PROBLEM STATEMENT => Considering the entries that follow, report how many lines include the string "Endpoints", giving the number alone.

Document images with source code:
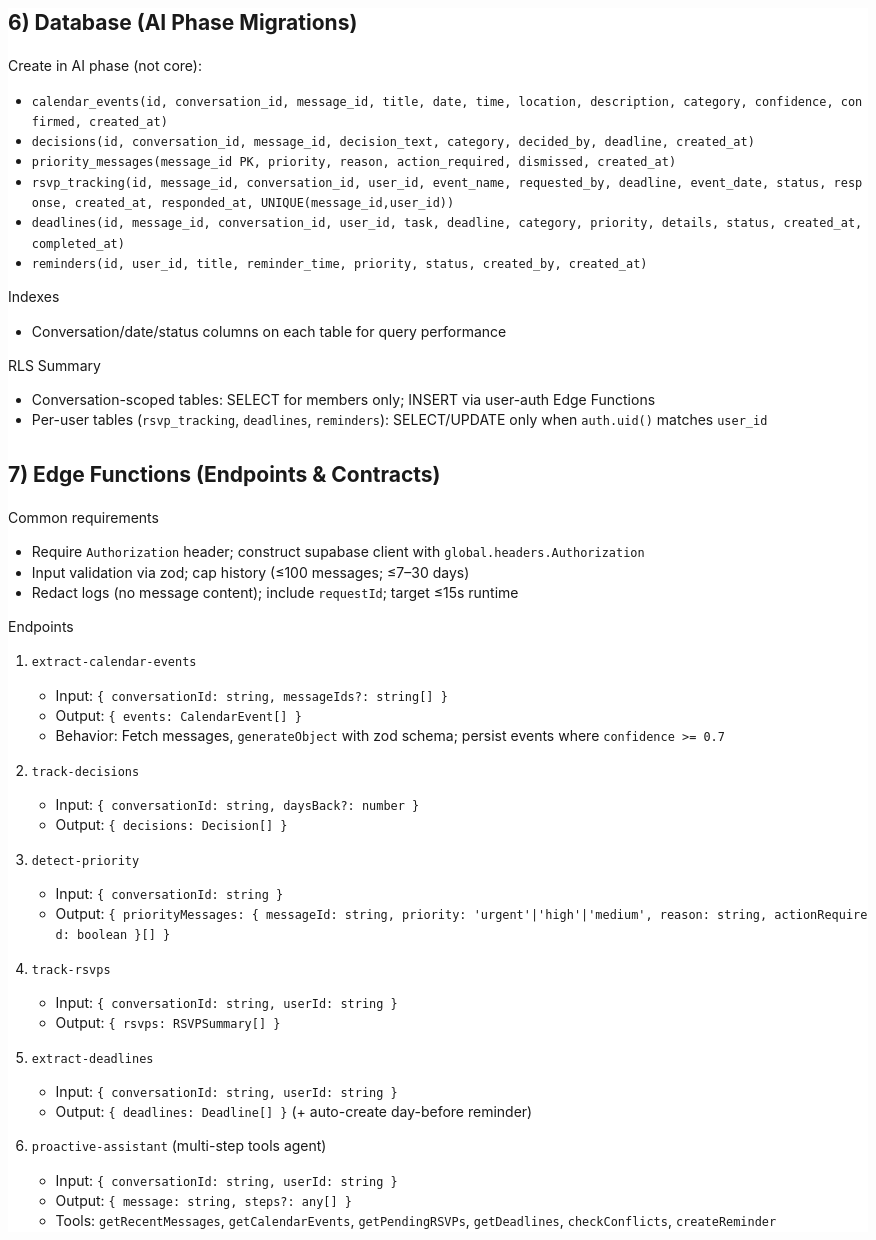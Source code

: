 ## 6) Database (AI Phase Migrations)
Create in AI phase (not core):
- `calendar_events(id, conversation_id, message_id, title, date, time, location, description, category, confidence, confirmed, created_at)`
- `decisions(id, conversation_id, message_id, decision_text, category, decided_by, deadline, created_at)`
- `priority_messages(message_id PK, priority, reason, action_required, dismissed, created_at)`
- `rsvp_tracking(id, message_id, conversation_id, user_id, event_name, requested_by, deadline, event_date, status, response, created_at, responded_at, UNIQUE(message_id,user_id))`
- `deadlines(id, message_id, conversation_id, user_id, task, deadline, category, priority, details, status, created_at, completed_at)`
- `reminders(id, user_id, title, reminder_time, priority, status, created_by, created_at)`

Indexes
- Conversation/date/status columns on each table for query performance

RLS Summary
- Conversation-scoped tables: SELECT for members only; INSERT via user-auth Edge Functions
- Per-user tables (`rsvp_tracking`, `deadlines`, `reminders`): SELECT/UPDATE only when `auth.uid()` matches `user_id`

## 7) Edge Functions (Endpoints & Contracts)
Common requirements
- Require `Authorization` header; construct supabase client with `global.headers.Authorization`
- Input validation via zod; cap history (≤100 messages; ≤7–30 days)
- Redact logs (no message content); include `requestId`; target ≤15s runtime

Endpoints
1. `extract-calendar-events`
   - Input: `{ conversationId: string, messageIds?: string[] }`
   - Output: `{ events: CalendarEvent[] }`
   - Behavior: Fetch messages, `generateObject` with zod schema; persist events where `confidence >= 0.7`

2. `track-decisions`
   - Input: `{ conversationId: string, daysBack?: number }`
   - Output: `{ decisions: Decision[] }`

3. `detect-priority`
   - Input: `{ conversationId: string }`
   - Output: `{ priorityMessages: { messageId: string, priority: 'urgent'|'high'|'medium', reason: string, actionRequired: boolean }[] }`

4. `track-rsvps`
   - Input: `{ conversationId: string, userId: string }`
   - Output: `{ rsvps: RSVPSummary[] }`

5. `extract-deadlines`
   - Input: `{ conversationId: string, userId: string }`
   - Output: `{ deadlines: Deadline[] }` (+ auto-create day-before reminder)

6. `proactive-assistant` (multi-step tools agent)
   - Input: `{ conversationId: string, userId: string }`
   - Output: `{ message: string, steps?: any[] }`
   - Tools: `getRecentMessages`, `getCalendarEvents`, `getPendingRSVPs`, `getDeadlines`, `checkConflicts`, `createReminder`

EXERCISE RESULT => 2